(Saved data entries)
[Start of section]

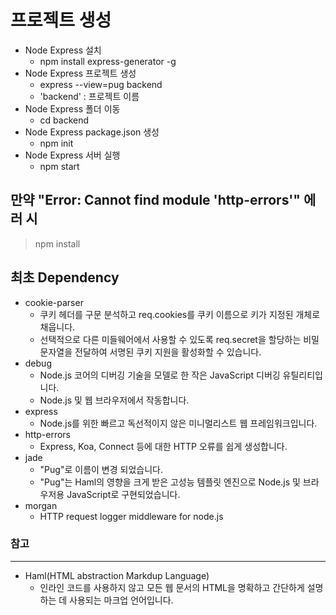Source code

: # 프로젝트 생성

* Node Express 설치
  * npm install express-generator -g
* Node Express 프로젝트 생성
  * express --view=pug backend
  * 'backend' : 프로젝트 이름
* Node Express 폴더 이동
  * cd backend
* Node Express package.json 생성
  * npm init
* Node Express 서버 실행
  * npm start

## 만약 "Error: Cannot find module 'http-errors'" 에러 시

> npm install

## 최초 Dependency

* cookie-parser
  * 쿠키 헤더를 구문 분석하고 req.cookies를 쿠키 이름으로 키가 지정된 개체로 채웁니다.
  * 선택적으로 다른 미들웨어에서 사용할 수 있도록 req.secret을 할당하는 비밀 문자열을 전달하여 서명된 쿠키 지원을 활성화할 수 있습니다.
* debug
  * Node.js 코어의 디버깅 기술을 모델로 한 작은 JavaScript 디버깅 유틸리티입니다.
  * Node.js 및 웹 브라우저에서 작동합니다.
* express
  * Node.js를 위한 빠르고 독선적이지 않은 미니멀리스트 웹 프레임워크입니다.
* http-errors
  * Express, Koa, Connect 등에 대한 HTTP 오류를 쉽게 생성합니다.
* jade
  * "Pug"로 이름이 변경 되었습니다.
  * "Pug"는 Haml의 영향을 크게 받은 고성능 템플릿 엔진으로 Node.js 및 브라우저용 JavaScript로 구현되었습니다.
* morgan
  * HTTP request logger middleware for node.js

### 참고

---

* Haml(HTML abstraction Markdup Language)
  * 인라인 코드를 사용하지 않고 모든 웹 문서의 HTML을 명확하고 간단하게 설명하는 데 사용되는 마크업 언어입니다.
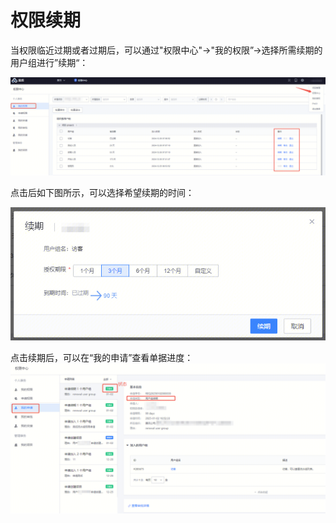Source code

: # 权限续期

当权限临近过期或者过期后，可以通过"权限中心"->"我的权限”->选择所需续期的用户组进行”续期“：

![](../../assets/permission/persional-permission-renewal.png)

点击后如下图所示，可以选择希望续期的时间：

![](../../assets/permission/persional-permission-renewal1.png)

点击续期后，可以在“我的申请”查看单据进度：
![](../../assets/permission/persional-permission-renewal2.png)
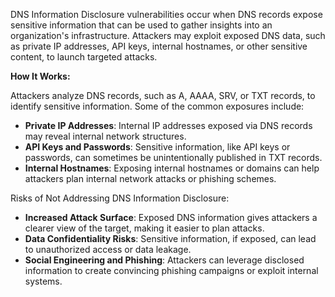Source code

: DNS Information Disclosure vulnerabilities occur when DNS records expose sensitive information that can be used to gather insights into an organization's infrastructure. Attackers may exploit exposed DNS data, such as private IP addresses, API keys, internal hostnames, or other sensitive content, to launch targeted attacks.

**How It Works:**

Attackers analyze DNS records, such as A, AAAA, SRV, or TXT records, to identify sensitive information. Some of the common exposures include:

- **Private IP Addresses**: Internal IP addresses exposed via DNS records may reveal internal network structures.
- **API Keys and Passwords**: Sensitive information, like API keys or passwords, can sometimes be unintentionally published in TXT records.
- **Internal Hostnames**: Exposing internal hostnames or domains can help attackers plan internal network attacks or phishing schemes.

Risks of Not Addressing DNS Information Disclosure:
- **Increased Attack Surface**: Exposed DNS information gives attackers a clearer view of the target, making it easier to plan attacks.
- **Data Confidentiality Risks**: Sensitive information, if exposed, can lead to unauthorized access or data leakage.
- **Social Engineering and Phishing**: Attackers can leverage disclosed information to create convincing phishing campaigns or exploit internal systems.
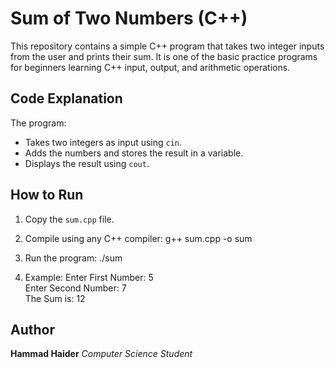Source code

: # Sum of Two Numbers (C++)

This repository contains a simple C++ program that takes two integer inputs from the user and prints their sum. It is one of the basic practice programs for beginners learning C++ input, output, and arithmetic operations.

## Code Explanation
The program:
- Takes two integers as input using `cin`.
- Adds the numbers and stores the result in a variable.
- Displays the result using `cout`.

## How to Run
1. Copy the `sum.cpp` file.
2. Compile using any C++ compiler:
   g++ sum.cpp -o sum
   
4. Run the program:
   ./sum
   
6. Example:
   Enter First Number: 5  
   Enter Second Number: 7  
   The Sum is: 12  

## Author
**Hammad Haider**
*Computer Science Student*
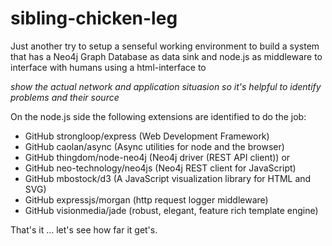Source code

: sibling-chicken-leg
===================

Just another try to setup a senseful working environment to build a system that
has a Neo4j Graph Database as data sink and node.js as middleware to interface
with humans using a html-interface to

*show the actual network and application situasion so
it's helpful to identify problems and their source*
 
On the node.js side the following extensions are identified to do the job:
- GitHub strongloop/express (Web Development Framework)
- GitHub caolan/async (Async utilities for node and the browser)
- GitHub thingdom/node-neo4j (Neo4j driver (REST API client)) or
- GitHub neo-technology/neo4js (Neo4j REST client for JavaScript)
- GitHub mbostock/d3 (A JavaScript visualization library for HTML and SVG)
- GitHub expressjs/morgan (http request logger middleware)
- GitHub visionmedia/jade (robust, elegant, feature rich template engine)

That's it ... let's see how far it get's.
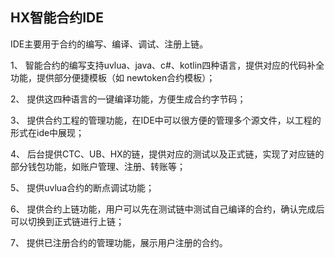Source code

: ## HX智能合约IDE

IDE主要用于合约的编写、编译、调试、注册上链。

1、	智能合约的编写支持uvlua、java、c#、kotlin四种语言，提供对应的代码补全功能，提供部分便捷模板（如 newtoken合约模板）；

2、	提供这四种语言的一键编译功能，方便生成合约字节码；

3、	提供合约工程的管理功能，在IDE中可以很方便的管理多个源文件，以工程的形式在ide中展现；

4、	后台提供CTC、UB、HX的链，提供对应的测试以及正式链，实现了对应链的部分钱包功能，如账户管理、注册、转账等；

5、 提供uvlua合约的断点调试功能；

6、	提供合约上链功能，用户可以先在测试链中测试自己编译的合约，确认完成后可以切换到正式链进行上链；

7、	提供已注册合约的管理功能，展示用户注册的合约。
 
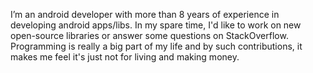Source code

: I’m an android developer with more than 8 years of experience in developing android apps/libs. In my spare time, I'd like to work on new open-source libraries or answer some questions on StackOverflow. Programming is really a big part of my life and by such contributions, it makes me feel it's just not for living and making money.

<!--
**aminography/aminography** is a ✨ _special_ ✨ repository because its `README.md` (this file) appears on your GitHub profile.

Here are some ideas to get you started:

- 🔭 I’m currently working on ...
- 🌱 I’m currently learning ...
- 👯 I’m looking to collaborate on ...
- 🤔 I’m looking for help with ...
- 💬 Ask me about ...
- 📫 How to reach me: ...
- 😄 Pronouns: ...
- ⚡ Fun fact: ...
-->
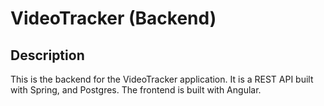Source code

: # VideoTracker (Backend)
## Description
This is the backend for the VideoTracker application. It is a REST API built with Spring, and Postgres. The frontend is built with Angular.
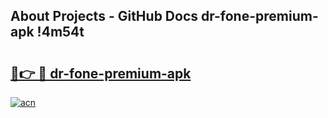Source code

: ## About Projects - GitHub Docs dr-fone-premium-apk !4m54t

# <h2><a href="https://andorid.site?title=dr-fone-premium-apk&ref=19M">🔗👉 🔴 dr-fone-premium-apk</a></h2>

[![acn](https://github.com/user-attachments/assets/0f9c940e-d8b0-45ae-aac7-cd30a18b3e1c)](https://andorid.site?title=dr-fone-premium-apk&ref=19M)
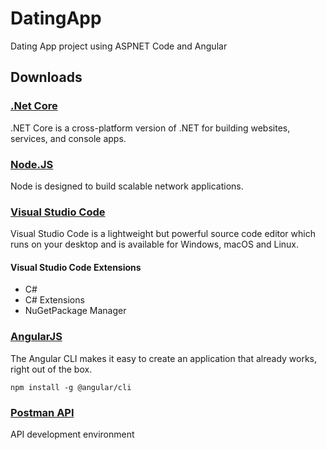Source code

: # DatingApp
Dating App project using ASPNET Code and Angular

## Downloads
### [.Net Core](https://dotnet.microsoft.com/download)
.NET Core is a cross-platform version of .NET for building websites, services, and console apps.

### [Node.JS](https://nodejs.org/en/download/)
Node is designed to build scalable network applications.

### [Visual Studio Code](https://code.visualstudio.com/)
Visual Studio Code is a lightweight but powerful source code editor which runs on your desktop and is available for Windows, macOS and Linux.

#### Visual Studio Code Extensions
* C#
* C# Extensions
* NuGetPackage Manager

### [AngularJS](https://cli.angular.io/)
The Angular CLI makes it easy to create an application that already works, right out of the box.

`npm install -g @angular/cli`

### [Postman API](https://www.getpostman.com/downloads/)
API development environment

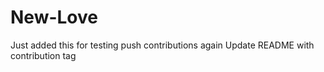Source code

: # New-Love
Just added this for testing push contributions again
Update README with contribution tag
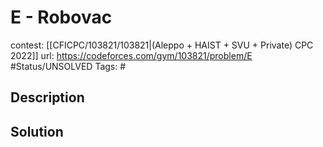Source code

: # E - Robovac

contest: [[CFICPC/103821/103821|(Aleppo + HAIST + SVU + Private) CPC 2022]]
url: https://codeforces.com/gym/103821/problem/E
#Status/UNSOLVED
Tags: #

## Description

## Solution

[End of section]
[Start of section]

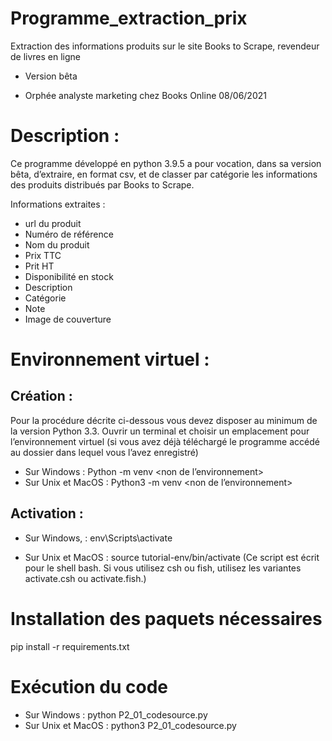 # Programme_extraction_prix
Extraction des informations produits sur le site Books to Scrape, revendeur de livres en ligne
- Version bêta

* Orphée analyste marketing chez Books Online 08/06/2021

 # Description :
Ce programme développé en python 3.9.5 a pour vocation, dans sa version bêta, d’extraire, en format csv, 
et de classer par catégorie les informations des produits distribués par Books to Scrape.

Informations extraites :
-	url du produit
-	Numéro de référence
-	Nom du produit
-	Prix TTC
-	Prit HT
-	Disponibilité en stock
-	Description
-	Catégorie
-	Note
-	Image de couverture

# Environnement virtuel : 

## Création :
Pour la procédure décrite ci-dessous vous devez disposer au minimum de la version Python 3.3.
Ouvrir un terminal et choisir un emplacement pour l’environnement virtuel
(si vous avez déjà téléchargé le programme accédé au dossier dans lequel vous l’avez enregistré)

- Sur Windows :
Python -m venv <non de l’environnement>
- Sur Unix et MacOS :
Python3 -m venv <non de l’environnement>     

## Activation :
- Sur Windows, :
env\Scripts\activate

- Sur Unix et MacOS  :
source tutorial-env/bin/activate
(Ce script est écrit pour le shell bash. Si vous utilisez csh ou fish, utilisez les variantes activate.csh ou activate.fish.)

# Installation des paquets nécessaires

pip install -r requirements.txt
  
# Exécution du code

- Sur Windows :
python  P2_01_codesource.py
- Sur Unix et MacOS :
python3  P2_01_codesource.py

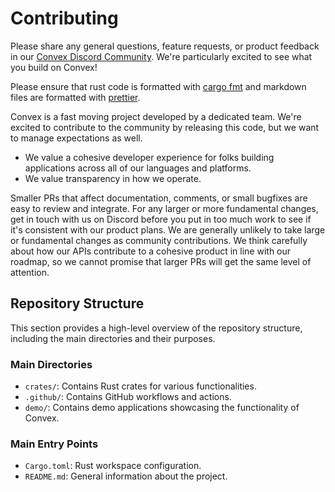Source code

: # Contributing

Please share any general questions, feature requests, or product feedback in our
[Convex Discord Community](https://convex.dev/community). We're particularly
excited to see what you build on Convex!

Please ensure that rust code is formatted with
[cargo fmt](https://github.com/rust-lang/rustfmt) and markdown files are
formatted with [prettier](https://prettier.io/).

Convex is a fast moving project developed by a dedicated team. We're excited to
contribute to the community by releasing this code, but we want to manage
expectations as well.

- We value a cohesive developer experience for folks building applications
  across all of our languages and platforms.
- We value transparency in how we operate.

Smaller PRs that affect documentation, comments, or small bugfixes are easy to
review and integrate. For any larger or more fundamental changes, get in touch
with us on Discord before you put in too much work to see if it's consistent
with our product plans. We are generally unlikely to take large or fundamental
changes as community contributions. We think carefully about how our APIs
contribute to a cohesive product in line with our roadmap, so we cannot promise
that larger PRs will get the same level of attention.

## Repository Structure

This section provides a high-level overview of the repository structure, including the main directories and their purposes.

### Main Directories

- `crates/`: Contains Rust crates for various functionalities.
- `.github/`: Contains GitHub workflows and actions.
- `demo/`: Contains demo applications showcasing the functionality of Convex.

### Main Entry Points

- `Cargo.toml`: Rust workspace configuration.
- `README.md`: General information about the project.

[End of section]
[Start of section]

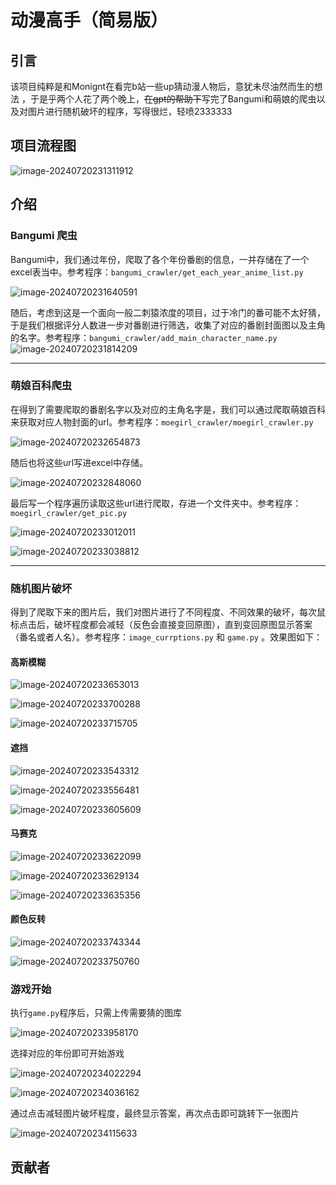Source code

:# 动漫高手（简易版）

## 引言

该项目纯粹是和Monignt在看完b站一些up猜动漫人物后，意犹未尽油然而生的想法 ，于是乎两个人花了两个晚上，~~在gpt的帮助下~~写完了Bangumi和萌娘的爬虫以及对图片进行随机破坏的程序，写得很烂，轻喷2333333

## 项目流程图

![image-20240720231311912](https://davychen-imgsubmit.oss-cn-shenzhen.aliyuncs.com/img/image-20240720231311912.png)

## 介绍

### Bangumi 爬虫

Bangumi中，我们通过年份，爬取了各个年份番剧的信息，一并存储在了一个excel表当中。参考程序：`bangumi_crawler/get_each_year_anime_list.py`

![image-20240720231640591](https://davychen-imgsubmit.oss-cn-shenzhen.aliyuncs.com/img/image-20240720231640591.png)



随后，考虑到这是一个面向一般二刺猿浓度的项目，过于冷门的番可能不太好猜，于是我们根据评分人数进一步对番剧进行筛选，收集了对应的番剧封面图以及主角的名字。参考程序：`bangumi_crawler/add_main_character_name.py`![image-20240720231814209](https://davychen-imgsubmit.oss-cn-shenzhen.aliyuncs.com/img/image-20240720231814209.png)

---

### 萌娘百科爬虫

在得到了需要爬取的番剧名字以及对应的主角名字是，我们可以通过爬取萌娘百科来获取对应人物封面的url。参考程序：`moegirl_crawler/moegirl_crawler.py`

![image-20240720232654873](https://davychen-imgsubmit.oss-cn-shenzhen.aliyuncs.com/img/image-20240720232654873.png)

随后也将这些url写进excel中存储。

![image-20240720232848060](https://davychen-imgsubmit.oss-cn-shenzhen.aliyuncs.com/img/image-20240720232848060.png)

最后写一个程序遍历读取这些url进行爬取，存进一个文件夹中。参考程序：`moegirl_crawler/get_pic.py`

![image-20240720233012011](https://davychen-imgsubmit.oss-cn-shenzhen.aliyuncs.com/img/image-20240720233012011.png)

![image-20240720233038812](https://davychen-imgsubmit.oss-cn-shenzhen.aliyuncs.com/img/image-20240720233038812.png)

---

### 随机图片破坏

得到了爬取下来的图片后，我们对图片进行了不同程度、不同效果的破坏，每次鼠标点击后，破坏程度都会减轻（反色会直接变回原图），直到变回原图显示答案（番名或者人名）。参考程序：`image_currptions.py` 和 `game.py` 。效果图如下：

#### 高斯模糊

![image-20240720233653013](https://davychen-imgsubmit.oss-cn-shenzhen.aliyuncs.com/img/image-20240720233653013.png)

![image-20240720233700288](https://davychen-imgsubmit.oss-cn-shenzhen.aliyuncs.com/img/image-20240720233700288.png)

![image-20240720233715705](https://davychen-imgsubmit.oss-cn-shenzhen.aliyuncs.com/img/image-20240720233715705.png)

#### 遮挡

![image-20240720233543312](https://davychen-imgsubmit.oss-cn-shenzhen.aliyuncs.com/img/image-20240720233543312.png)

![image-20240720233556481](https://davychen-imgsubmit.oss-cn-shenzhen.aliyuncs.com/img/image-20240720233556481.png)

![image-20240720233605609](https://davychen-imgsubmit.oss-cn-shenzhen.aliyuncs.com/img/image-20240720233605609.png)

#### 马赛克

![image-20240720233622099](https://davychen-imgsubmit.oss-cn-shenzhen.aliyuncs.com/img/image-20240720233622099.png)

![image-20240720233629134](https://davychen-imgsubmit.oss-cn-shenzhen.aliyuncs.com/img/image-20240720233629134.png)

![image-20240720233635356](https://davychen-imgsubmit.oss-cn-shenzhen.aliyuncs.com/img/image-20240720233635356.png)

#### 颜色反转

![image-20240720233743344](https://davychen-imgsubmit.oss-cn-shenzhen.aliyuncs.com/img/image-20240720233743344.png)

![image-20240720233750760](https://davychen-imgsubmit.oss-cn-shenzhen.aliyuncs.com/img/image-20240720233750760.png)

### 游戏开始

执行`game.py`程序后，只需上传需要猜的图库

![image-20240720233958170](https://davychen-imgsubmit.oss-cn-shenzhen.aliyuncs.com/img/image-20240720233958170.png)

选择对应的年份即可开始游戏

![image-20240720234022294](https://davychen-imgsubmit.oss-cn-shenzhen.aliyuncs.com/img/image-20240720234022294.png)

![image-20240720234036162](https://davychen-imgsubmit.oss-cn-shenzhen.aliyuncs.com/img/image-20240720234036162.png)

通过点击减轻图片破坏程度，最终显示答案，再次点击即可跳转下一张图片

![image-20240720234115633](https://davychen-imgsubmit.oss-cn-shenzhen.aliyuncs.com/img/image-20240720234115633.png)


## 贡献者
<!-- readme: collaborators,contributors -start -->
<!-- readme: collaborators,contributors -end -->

[End of section]

[ASSIGNED TASK]
Please reproduce, exactly as they appear above, the lines from the line containing "#### Visual Studio Code Extensions" up to and including the line containing "API development environment".

[OUTPUT OF THE EXERCISE]
#### Visual Studio Code Extensions
* C#
* C# Extensions
* NuGetPackage Manager

### [AngularJS](https://cli.angular.io/)
The Angular CLI makes it easy to create an application that already works, right out of the box.

`npm install -g @angular/cli`

### [Postman API](https://www.getpostman.com/downloads/)
API development environment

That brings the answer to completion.